PROBLEM STATEMENT >>
Look through the entries below and show every line containing the word "shared".

---------- DATA TO PROCESS ----------

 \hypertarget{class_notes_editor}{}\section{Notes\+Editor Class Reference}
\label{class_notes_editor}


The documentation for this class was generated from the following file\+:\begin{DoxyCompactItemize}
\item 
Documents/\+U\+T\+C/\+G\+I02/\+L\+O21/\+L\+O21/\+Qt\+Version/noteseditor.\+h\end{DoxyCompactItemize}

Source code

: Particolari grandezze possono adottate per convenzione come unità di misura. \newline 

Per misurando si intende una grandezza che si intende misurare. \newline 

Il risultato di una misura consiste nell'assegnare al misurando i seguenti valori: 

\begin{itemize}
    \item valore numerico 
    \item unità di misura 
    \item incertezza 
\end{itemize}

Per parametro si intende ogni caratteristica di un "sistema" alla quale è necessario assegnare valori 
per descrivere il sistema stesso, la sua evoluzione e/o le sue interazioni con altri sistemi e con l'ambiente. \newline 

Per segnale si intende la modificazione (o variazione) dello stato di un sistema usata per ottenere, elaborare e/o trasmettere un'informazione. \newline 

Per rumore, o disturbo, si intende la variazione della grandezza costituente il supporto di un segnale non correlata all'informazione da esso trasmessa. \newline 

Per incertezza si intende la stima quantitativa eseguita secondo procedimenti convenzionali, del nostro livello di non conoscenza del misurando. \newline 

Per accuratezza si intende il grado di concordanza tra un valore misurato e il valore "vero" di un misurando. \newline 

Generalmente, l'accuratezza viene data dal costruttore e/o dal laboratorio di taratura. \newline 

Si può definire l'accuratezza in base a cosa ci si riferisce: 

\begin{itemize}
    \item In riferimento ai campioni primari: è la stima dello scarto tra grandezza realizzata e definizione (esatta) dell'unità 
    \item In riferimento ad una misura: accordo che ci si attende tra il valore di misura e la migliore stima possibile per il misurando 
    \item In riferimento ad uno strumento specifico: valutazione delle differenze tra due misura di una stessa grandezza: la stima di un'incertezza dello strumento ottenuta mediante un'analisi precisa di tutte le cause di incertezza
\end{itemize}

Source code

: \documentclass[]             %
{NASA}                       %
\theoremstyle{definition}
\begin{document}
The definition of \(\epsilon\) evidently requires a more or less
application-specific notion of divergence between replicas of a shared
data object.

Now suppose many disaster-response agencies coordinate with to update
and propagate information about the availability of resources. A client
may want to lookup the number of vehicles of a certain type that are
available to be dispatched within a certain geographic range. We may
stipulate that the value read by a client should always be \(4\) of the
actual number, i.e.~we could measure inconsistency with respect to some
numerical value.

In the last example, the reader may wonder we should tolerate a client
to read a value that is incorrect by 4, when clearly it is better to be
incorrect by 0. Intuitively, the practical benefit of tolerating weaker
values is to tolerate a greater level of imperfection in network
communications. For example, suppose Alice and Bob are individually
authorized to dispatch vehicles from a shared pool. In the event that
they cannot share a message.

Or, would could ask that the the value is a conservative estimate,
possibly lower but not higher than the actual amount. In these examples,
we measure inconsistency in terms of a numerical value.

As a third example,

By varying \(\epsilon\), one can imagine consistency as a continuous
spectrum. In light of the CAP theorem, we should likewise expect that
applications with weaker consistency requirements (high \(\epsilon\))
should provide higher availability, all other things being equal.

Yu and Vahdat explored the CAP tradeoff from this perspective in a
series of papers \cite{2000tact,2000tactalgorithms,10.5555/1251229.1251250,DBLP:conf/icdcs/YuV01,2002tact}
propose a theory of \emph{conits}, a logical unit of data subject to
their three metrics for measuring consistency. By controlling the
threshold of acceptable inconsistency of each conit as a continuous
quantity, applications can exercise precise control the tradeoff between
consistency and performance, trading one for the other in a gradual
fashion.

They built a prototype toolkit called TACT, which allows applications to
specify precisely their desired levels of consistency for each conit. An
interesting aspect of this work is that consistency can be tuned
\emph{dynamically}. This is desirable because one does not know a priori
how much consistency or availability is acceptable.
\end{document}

----------

EXERCISE RESULT >>
application-specific notion of divergence between replicas of a shared
authorized to dispatch vehicles from a shared pool. In the event that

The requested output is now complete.